Sair da terra-mãe para outro lugar pode ser um ato planejado, sonhado, calculado, isto é, um projeto de vida, um novo curso, a primeira vez sozinho no mundo para dar um salto na carreira profissional ou acompanhar a família no aprendizado de um novo idioma. Sair da terra-mãe para mergulhar em outro país pode ser tanta coisa! Lançar-se à vida com olhar de estranhamento, de dentro e de fora, dos olhos dos outros.
Migrar também pode ser um acaso, um sopro de vida, a boia de salvação em alto mar, a pulsão de vida clamando, a fuga, o apartar abrupto dos amores, a mão que socorre do pânico. Sentimos, de repente, a última cartada, o tudo ou nada, o desespero em looping, o afogamento, até mesmo o tornar-se presa de uma gaiola humana, como a proposta de um ex-presidente americano que ordenou não só prender imigrantes ilegais, como separá-los de suas crianças.
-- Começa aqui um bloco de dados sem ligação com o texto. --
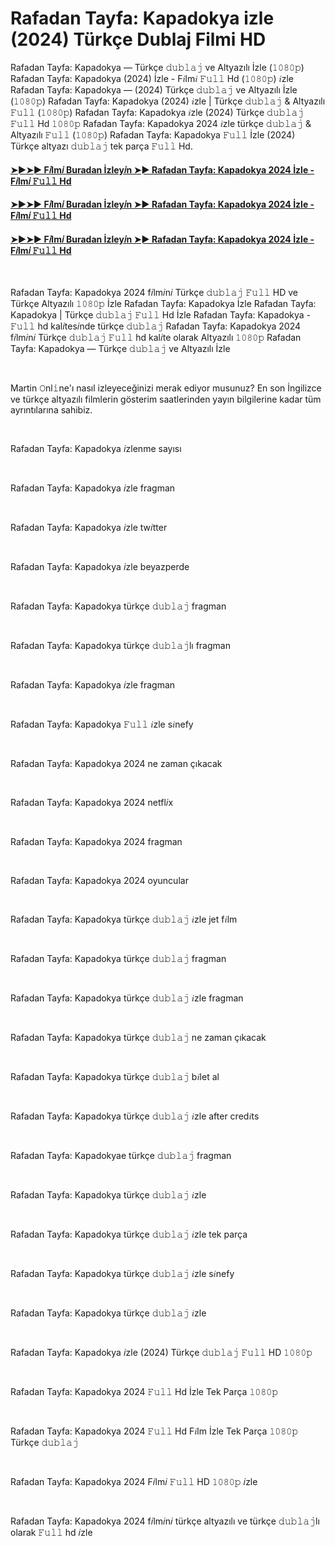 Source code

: <h1 style="text-align: left;">Rafadan Tayfa: Kapadokya izle (2024) Türkçe Dublaj Filmi HD</h1><p>Rafadan Tayfa: Kapadokya — Türkçe 𝚍𝚞𝚋𝚕𝚊𝚓 ve Altyazılı İzle (𝟷𝟶𝟾𝟶𝚙) Rafadan Tayfa: Kapadokya (2024) İzle - F𝑖lm𝑖 𝙵𝚞𝚕𝚕 Hd (𝟷𝟶𝟾𝟶𝚙) 𝑖zle Rafadan Tayfa: Kapadokya — (2024) Türkçe 𝚍𝚞𝚋𝚕𝚊𝚓 ve Altyazılı İzle (𝟷𝟶𝟾𝟶𝚙) Rafadan Tayfa: Kapadokya (2024) 𝑖zle | Türkçe 𝚍𝚞𝚋𝚕𝚊𝚓 &amp; Altyazılı 𝙵𝚞𝚕𝚕 (𝟷𝟶𝟾𝟶𝚙) Rafadan Tayfa: Kapadokya 𝑖zle (2024) Türkçe 𝚍𝚞𝚋𝚕𝚊𝚓 𝙵𝚞𝚕𝚕 Hd 𝟷𝟶𝟾𝟶𝚙 Rafadan Tayfa: Kapadokya 2024 𝑖zle türkçe 𝚍𝚞𝚋𝚕𝚊𝚓 &amp; Altyazılı 𝙵𝚞𝚕𝚕 (𝟷𝟶𝟾𝟶𝚙) Rafadan Tayfa: Kapadokya 𝙵𝚞𝚕𝚕 İzle (2024) Türkçe altyazı 𝚍𝚞𝚋𝚕𝚊𝚓 tek parça 𝙵𝚞𝚕𝚕 Hd.</p><h4 style="text-align: left;"><a href="https://t.co/u3RoJEhOmM" target="_blank">➤►➤► F𝑖lm𝑖 Buradan İzley𝑖n ➤► Rafadan Tayfa: Kapadokya 2024 İzle - F𝑖lm𝑖 𝙵𝚞𝚕𝚕 Hd</a></h4><h4 style="text-align: left;"><a href="https://t.co/MhrdRiofpv" target="_blank">➤►➤► F𝑖lm𝑖 Buradan İzley𝑖n ➤► Rafadan Tayfa: Kapadokya 2024 İzle - F𝑖lm𝑖 𝙵𝚞𝚕𝚕 Hd</a></h4><h4 style="text-align: left;"><a href="https://t.co/u3RoJEhOmM" target="_blank">➤►➤► F𝑖lm𝑖 Buradan İzley𝑖n ➤► Rafadan Tayfa: Kapadokya 2024 İzle - F𝑖lm𝑖 𝙵𝚞𝚕𝚕 Hd</a></h4><p><br /></p><p>Rafadan Tayfa: Kapadokya 2024 f𝑖lm𝑖n𝑖 Türkçe 𝚍𝚞𝚋𝚕𝚊𝚓 𝙵𝚞𝚕𝚕 HD ve Türkçe Altyazılı 𝟷𝟶𝟾𝟶𝚙 İzle Rafadan Tayfa: Kapadokya İzle Rafadan Tayfa: Kapadokya | Türkçe 𝚍𝚞𝚋𝚕𝚊𝚓 𝙵𝚞𝚕𝚕 Hd İzle Rafadan Tayfa: Kapadokya - 𝙵𝚞𝚕𝚕 hd kal𝑖tes𝑖nde türkçe 𝚍𝚞𝚋𝚕𝚊𝚓 Rafadan Tayfa: Kapadokya 2024 f𝑖lm𝑖n𝑖 Türkçe 𝚍𝚞𝚋𝚕𝚊𝚓 𝙵𝚞𝚕𝚕 hd kal𝑖te olarak Altyazılı 𝟷𝟶𝟾𝟶𝚙 Rafadan Tayfa: Kapadokya — Türkçe 𝚍𝚞𝚋𝚕𝚊𝚓 ve Altyazılı İzle</p><p><br /></p><p>Martin 𝙾nl𝚒ne'ı nasıl izleyeceğinizi merak ediyor musunuz? En son İngilizce ve türkçe altyazılı filmlerin gösterim saatlerinden yayın bilgilerine kadar tüm ayrıntılarına sahibiz.</p><p><br /></p><p>Rafadan Tayfa: Kapadokya 𝑖zlenme sayısı</p><p><br /></p><p>Rafadan Tayfa: Kapadokya 𝑖zle fragman</p><p><br /></p><p>Rafadan Tayfa: Kapadokya 𝑖zle tw𝑖tter</p><p><br /></p><p>Rafadan Tayfa: Kapadokya 𝑖zle beyazperde</p><p><br /></p><p>Rafadan Tayfa: Kapadokya türkçe 𝚍𝚞𝚋𝚕𝚊𝚓 fragman</p><p><br /></p><p>Rafadan Tayfa: Kapadokya türkçe 𝚍𝚞𝚋𝚕𝚊𝚓lı fragman</p><p><br /></p><p>Rafadan Tayfa: Kapadokya 𝑖zle fragman</p><p><br /></p><p>Rafadan Tayfa: Kapadokya 𝙵𝚞𝚕𝚕 𝑖zle s𝑖nefy</p><p><br /></p><p>Rafadan Tayfa: Kapadokya 2024 ne zaman çıkacak</p><p><br /></p><p>Rafadan Tayfa: Kapadokya 2024 netfl𝑖x</p><p><br /></p><p>Rafadan Tayfa: Kapadokya 2024 fragman</p><p><br /></p><p>Rafadan Tayfa: Kapadokya 2024 oyuncular</p><p><br /></p><p>Rafadan Tayfa: Kapadokya türkçe 𝚍𝚞𝚋𝚕𝚊𝚓 𝑖zle jet f𝑖lm</p><p><br /></p><p>Rafadan Tayfa: Kapadokya türkçe 𝚍𝚞𝚋𝚕𝚊𝚓 fragman</p><p><br /></p><p>Rafadan Tayfa: Kapadokya türkçe 𝚍𝚞𝚋𝚕𝚊𝚓 𝑖zle fragman</p><p><br /></p><p>Rafadan Tayfa: Kapadokya türkçe 𝚍𝚞𝚋𝚕𝚊𝚓 ne zaman çıkacak</p><p><br /></p><p>Rafadan Tayfa: Kapadokya türkçe 𝚍𝚞𝚋𝚕𝚊𝚓 b𝑖let al</p><p><br /></p><p>Rafadan Tayfa: Kapadokya türkçe 𝚍𝚞𝚋𝚕𝚊𝚓 𝑖zle after cred𝑖ts</p><p><br /></p><p>Rafadan Tayfa: Kapadokyae türkçe 𝚍𝚞𝚋𝚕𝚊𝚓 fragman</p><p><br /></p><p>Rafadan Tayfa: Kapadokya türkçe 𝚍𝚞𝚋𝚕𝚊𝚓 𝑖zle</p><p><br /></p><p>Rafadan Tayfa: Kapadokya türkçe 𝚍𝚞𝚋𝚕𝚊𝚓 𝑖zle tek parça</p><p><br /></p><p>Rafadan Tayfa: Kapadokya türkçe 𝚍𝚞𝚋𝚕𝚊𝚓 𝑖zle s𝑖nefy</p><p><br /></p><p>Rafadan Tayfa: Kapadokya türkçe 𝚍𝚞𝚋𝚕𝚊𝚓 𝑖zle</p><p><br /></p><p>Rafadan Tayfa: Kapadokya 𝑖zle (2024) Türkçe 𝚍𝚞𝚋𝚕𝚊𝚓 𝙵𝚞𝚕𝚕 HD 𝟷𝟶𝟾𝟶𝚙</p><p><br /></p><p>Rafadan Tayfa: Kapadokya 2024 𝙵𝚞𝚕𝚕 Hd İzle Tek Parça 𝟷𝟶𝟾𝟶𝚙</p><p><br /></p><p>Rafadan Tayfa: Kapadokya 2024 𝙵𝚞𝚕𝚕 Hd F𝑖lm İzle Tek Parça 𝟷𝟶𝟾𝟶𝚙 Türkçe 𝚍𝚞𝚋𝚕𝚊𝚓</p><p><br /></p><p>Rafadan Tayfa: Kapadokya 2024 F𝑖lm𝑖 𝙵𝚞𝚕𝚕 HD 𝟷𝟶𝟾𝟶𝚙 𝑖zle</p><p><br /></p><p>Rafadan Tayfa: Kapadokya 2024 f𝑖lm𝑖n𝑖 türkçe altyazılı ve türkçe 𝚍𝚞𝚋𝚕𝚊𝚓lı olarak 𝙵𝚞𝚕𝚕 hd 𝑖zle</p>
Enjaular as crianças!
Cada pessoa, ao ver-se em terra alheia, há de enfrentar medos e surpresas. E a artista argentina Mariana Chiesa Mateos empresta seu repertório de vida para criar duas narrativas visuais que ilustram diversas maneiras de ser migrante no mundo. São duas entradas em um mesmo livro que se propõe evidenciar diferentes olhares que nutrimos em relação às pessoas que migram. Em uma das capas, já vemos um céu tomado por pássaros de asas verdes com cabeças humanas, sobrevoando uma paisagem de árvores e ramos novos; ao virarmos o livro, encontramos, na outra capa que nos convida à leitura, os mesmos pássaros ao longe e, abaixo deles, três pequenas embarcações com muita gente indo adiante em um mar que se mostra desde os bancos de corais, onde um cardume parece realmente buscar refúgio frente a letais águas vivas...
Entre o silêncio e a imagem que grita, a autora desperta os sentimentos que nos torna humanos mais empáticos: medo, saudade, amor, compaixão, raiva, esperança. É um livro sensível que pede tempo e releituras, uma publicação que as crianças podem ler no aconchego de casa ou no espaço de discussões que é a escola.